SONG: White as Snow


By Jon Foreman © 2008
As heard on the Winter EP

David is one of my favorite characters of the Old Testament.

Over and over again, David is described as a man after God’s heart. He is born into a relatively poor farming family, and through his trust in God, dies as the most beloved King in all of Israel’s history. But his ascent to power and fame is not what I find compelling in his story. Instead, what makes David such a towering figure is his unwavering trust in God through his successes, failures, fears, and even his sinful actions.
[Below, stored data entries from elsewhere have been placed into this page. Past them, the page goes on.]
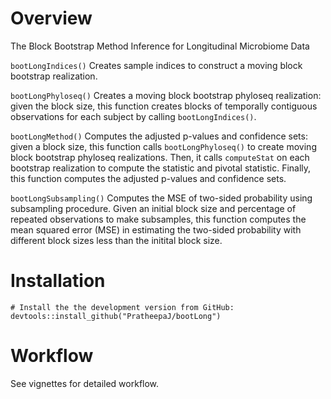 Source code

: # Overview
The Block Bootstrap Method Inference for Longitudinal Microbiome Data

`bootLongIndices()` Creates sample indices to construct a moving block bootstrap realization. 

`bootLongPhyloseq()` Creates a moving block bootstrap phyloseq realization: given the block size, this function creates blocks of temporally contiguous observations for each subject by calling `bootLongIndices()`.

`bootLongMethod()` Computes the adjusted p-values and confidence sets: given a block size, this function calls `bootLongPhyloseq()` to create moving block bootstrap phyloseq realizations. Then, it calls ``computeStat`` on each bootstrap realization to compute the statistic and pivotal statistic. Finally, this function computes the adjusted p-values and confidence sets.

`bootLongSubsampling()` Computes the MSE of two-sided probability using subsampling procedure. Given an initial block size and percentage of repeated observations to make subsamples, this function computes the mean squared error (MSE) in estimating the two-sided probability with different block sizes less than the initital block size. 

# Installation

```{r}
# Install the the development version from GitHub:
devtools::install_github("PratheepaJ/bootLong")
```

# Workflow
See vignettes for detailed workflow.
Psalm 51 is pretty well known. We sing bits of it through the Jon Foreman song, White As Snow, which takes all its words from this psalm. It was written in response to one of the most selfish and callous series of sins committed by any person regarded as a hero in the Bible: David sleeps with a married woman (Bathsheeba), who becomes pregnant as a result. After failed attempts to cover up his sin, David eventually resorts to killing Bathsheeba’s husband, Uriah, who is a faithful soldier in David’s army. Nathan, a prophet at the time, is sent by God to confront David about these evil acts. Psalm 51 is David’s repentant cry to God to save him from his sin.

While the original circumstances for writing the psalm are intensely personal, it proves to be incredibly instructional in what true, humble confession looks like. Through the psalm, our hearts plead with God to take our sin from us, to blot it out, because we cannot handle it. We weren’t designed to be able to interact with it, and only he can take it from us. Our hearts cry for his forgiveness, for restoration. Our faith in his forgiveness is encouraged through the reminders of God’s character the psalm provides.  It is a beautiful cry for help from a perfect and loving God in the midst of our own imperfections. It is a psalm of trust in God’s unfailing love and salvation.
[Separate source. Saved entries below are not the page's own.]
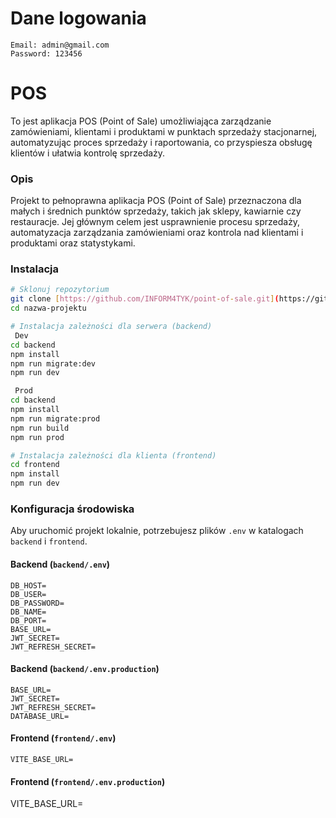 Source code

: # Dane logowania

```
Email: admin@gmail.com
Password: 123456
```

# POS

To jest aplikacja POS (Point of Sale) umożliwiająca zarządzanie zamówieniami, klientami i produktami w punktach sprzedaży stacjonarnej, automatyzując proces sprzedaży i raportowania, co przyspiesza obsługę klientów i ułatwia kontrolę sprzedaży.

### Opis

Projekt to pełnoprawna aplikacja POS (Point of Sale) przeznaczona dla małych i średnich punktów sprzedaży, takich jak sklepy, kawiarnie czy restauracje. Jej głównym celem jest usprawnienie procesu sprzedaży, automatyzacja zarządzania zamówieniami oraz kontrola nad klientami i produktami oraz statystykami.

### Instalacja

```bash
# Sklonuj repozytorium
git clone [https://github.com/INFORM4TYK/point-of-sale.git](https://github.com/INFORM4TYK/point-of-sale.git)
cd nazwa-projektu

# Instalacja zależności dla serwera (backend)
 Dev
cd backend
npm install
npm run migrate:dev
npm run dev

 Prod
cd backend
npm install
npm run migrate:prod
npm run build
npm run prod

# Instalacja zależności dla klienta (frontend)
cd frontend
npm install
npm run dev
```

### Konfiguracja środowiska

Aby uruchomić projekt lokalnie, potrzebujesz plików `.env` w katalogach `backend` i `frontend`.

#### Backend (`backend/.env`)

```env
DB_HOST=
DB_USER=
DB_PASSWORD=
DB_NAME=
DB_PORT=
BASE_URL=
JWT_SECRET=
JWT_REFRESH_SECRET=

```

#### Backend (`backend/.env.production`)

```env production
BASE_URL=
JWT_SECRET=
JWT_REFRESH_SECRET=
DATABASE_URL=
```

#### Frontend (`frontend/.env`)

```env
VITE_BASE_URL=
```

#### Frontend (`frontend/.env.production`)

VITE_BASE_URL=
David makes many mistakes throughout his reign. Despite his power, success, and love of God, his life is not an easy one; but, it is certainly a faithful one. Despite his many shortcomings, David is always described as a man after God’s heart. He responds to both the good and evil of himself and the world around him with trust in God. I want to emulate his humble repentance, and Psalm 51 proves to be a beautiful gift that helps me do just that.